One of the limitations with a Poisson model is the lack of predictive power when it comes to the probability of scoreless draws. This article explains how to adjust a Poisson model in order to deal with scoreless draws. Read on to find out more.
The staple model used to predict scores in soccer is the Poisson Model (or variants of it). The most straightforward approach is to set an expected goal parameter for each team and then predict scores accordingly.

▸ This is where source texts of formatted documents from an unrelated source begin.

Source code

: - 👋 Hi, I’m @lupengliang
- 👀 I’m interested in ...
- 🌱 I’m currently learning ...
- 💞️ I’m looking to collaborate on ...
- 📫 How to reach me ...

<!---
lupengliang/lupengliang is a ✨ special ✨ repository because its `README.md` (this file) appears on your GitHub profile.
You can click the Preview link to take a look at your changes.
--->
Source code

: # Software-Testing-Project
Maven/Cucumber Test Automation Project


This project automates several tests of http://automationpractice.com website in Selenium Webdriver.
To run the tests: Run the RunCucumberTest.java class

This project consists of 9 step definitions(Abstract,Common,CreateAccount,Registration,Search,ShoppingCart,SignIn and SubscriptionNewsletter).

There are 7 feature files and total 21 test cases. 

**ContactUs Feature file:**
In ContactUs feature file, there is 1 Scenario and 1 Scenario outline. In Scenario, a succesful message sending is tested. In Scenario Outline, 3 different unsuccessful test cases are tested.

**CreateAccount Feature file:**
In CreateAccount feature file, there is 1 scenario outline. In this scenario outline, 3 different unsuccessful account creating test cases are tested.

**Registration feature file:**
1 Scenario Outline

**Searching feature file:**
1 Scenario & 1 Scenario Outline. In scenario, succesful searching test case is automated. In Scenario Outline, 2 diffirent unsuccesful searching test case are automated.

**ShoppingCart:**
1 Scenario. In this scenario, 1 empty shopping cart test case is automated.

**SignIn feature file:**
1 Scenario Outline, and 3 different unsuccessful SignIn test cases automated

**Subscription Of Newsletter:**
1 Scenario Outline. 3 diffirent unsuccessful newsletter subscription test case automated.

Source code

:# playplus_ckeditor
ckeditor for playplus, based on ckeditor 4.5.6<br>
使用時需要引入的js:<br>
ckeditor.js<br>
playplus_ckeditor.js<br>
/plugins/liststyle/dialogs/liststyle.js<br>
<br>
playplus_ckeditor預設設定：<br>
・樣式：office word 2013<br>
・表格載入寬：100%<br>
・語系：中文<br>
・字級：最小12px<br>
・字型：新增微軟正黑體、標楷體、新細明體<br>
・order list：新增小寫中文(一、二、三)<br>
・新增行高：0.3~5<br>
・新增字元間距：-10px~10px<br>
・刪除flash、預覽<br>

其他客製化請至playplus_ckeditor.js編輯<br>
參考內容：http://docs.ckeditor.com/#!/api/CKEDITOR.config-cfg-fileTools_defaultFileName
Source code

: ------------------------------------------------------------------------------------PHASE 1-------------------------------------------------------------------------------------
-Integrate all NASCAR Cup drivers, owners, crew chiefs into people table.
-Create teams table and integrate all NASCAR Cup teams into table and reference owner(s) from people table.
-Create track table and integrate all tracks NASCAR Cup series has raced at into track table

To summarise the Poisson model, the home team parameter is the league average home scoring rate multiplied by an attacking factor based on the home team and a defensive factor based on the away team. The former adjusts the home scoring advantage to the visiting team defence ratings (stronger defence means fewer chances of goals) while the latter for the home team scoring capabilities. The away team’s expected goal scoring rate is evaluated in a similar fashion but using the away team’s scoring factors and home team’s defence factors.
The limitations of a Poisson model
Like any other model, there are some limitations when trying to predict the score in a soccer match with a Poisson model - namely that the outcomes are sensitive to changes in the parameters used.
The actual chance of getting a 0-0 draw may much higher for high goal-scoring teams as they might lower the tempo if the match remains goalless after significant time has passed.
The Poisson model also assumes that once expected goal parameters are set, the number of goals scored by each team is independent. Although this is somewhat controlled by using the specific defence and attack ratings, can we really expect the probability of the away team scoring five goals to be the same regardless of whether the home team scored five or nothing at all?
The most significant limitation is the assumption that the variance of goals scored per team is equal to the expected number of goals, a feature of the Poisson distribution. There are clever ways of dealing with this, such as over-dispersed (or under-dispersed) Poisson models and the bivariate Poisson model but discussing these is beyond the scope of this article.
One of the combined effects of these limitations is the lack of predictive power in assessing the 0-0 draw which can be higher or lower than the outcome from a Poisson model. My hunch is the Poisson model tends to understate the possibility of a 0-0 draw for teams with high expected goal parameters.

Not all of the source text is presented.